This post will tell you how you can modify a model to extend its functionality for a full-scale production environment.

Hybrid Recommender Models Deal with Real-World Challenges Better

We use a LightFM model, a very popular python recommendation library that implements a hybrid model. It’s best suited for small- to middle-sized recommender projects – where you don’t need distributed training.

Short Recap of Different Recommender Approaches

There are two basic approaches to recommendation:

Collaborative models use only collaborative information – implicit or explicit interactions of users with items (like movies watched, rated, or liked). They don’t use any information on the actual items (like movie category, genre, etc.).

Collaborative models can achieve high precision with little data, but they can’t handle unknown users or items (the cold start problem).

Content-based models work purely on the available data about items or users – entirely ignoring interactions between users and items. - So they approach recommendations very differently than collaborative models.

Content-based models usually:

  • Require much more training data (you need to have user/item examples available for almost every single user/item combination), and
  • Are much harder to tune than collaborative models.

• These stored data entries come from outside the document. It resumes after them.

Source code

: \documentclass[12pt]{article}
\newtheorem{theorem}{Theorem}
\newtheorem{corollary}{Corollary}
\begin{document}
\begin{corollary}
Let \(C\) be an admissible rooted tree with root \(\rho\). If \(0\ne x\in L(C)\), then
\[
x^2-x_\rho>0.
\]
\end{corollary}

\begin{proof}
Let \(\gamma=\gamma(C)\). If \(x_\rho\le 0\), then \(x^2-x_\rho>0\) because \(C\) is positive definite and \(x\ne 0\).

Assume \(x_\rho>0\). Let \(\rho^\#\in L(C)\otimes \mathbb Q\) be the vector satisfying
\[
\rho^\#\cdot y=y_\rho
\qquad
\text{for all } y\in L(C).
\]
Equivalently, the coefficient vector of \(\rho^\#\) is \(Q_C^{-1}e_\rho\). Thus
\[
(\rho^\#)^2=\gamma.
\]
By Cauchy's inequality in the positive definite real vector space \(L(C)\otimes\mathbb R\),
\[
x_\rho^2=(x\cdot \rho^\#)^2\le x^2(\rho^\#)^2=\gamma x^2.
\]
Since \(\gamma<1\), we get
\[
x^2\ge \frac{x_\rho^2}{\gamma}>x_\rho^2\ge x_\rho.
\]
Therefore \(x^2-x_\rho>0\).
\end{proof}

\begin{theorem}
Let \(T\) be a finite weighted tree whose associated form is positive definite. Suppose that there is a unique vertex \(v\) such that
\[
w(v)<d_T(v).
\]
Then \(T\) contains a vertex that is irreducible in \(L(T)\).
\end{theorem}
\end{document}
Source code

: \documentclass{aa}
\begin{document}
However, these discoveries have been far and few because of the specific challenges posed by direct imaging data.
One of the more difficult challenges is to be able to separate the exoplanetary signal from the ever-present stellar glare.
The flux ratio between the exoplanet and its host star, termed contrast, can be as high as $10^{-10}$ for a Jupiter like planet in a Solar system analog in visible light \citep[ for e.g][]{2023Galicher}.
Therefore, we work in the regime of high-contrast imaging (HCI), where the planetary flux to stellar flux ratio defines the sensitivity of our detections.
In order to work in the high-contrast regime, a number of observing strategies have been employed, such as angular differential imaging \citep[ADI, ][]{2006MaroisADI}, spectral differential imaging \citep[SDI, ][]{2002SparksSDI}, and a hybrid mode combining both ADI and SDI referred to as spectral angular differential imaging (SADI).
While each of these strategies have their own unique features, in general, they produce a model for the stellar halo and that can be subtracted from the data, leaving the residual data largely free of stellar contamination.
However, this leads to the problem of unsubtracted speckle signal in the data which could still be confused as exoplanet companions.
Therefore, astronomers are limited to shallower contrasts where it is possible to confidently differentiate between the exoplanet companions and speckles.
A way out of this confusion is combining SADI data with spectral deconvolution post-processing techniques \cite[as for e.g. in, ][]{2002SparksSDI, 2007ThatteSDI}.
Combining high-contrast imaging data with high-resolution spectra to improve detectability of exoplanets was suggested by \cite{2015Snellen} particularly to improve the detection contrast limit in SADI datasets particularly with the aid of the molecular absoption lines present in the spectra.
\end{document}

But they can make predictions for unseen items and usually have better coverage compared to collaborative models.

Hybrid Recommenders – like LightFM – combine both approaches and overcome a lot of the challenges of each individual approach.

They can deal with new items or new users:

When you deploy a collaborative model to production, you’ll often run into the problem that you need to predict for unseen users or items – like when a new user registers or visits your website, or your content team publishes a new article.

Usually you have to wait at least until the next training cycle, or until the user interacts with some item, to be able to make recommendations for these users.

But the hybrid model can make predictions even in this case: It will simply use the partially available features to compute the recommendations.

Hybrid models can also deal with missing features:

Sometimes features are missing for some users and items (simply because you haven’t been able to collect them yet), which is a problem if you’re relying on a content-based model.

Hybrid recommenders perform for returning users (those who are known from training) as well as new users/items, as long as you have features about them. This is especially useful for items, but also for new users (you can ask users what they’re interested in when they visit your site for the first time).

System Components

This system assumes that there are far fewer items than users, since it always retrieves predictions for all items. But it can serve as the basis for more complex recommenders.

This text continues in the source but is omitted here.